**Material supplied:**
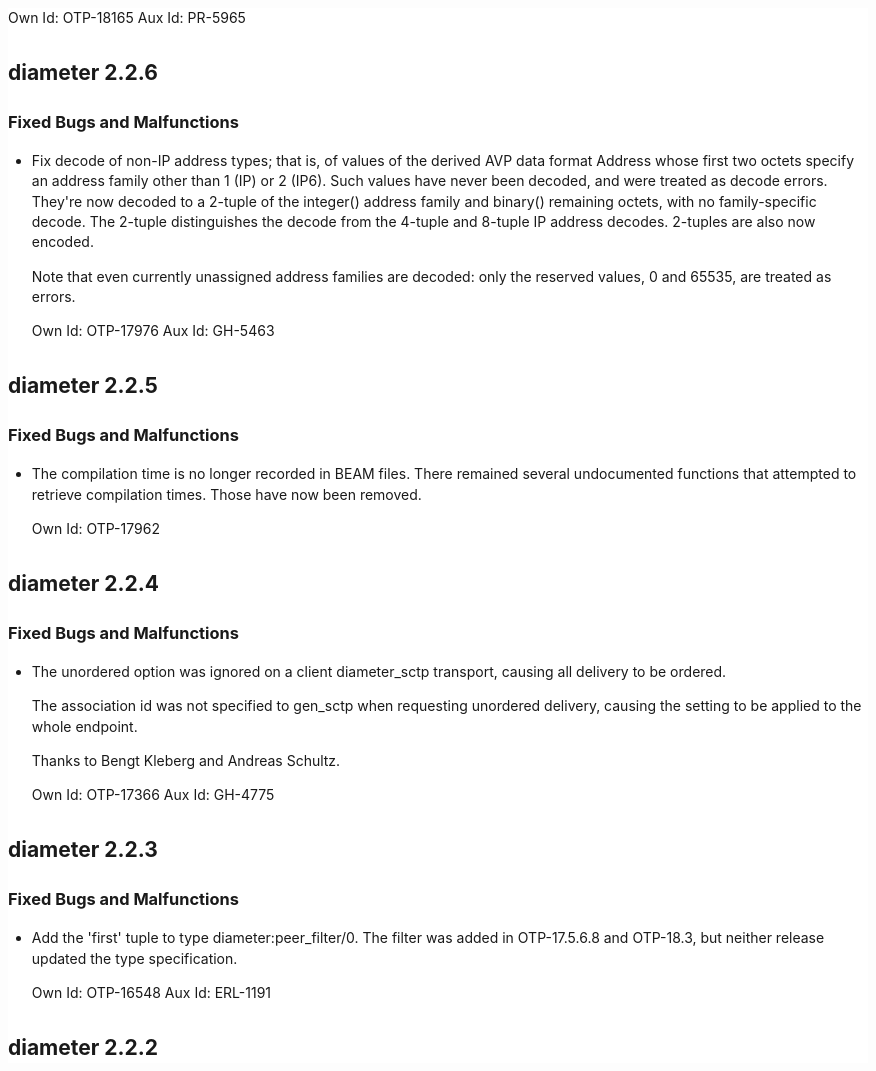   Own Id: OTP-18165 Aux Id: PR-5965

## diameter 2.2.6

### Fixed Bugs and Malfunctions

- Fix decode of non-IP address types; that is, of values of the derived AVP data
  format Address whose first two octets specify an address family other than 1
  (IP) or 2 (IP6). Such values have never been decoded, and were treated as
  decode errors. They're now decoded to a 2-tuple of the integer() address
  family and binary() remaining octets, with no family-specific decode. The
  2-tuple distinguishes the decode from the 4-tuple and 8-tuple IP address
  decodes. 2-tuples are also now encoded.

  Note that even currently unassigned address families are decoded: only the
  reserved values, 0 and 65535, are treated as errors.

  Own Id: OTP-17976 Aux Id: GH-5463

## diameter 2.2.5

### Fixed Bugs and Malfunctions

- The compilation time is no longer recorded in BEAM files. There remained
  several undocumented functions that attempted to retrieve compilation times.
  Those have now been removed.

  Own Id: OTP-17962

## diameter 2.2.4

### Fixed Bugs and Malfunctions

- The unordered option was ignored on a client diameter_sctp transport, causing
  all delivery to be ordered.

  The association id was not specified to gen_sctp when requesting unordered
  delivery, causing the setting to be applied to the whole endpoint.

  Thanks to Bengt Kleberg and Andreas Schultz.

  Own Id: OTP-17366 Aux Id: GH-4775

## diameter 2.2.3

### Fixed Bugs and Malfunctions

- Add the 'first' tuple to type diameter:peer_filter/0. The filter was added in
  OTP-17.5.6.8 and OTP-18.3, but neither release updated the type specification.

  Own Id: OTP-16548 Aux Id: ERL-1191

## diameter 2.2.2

**Work task:** Exactly the lines from the start of the entries above through the line with "(IP) or 2 (IP6)." should be reproduced, and nothing else; drop the pictures.

**Answer to the problem:**
   Own Id: OTP-18165 Aux Id: PR-5965

## diameter 2.2.6

### Fixed Bugs and Malfunctions

- Fix decode of non-IP address types; that is, of values of the derived AVP data
  format Address whose first two octets specify an address family other than 1
  (IP) or 2 (IP6). Such values have never been decoded, and were treated as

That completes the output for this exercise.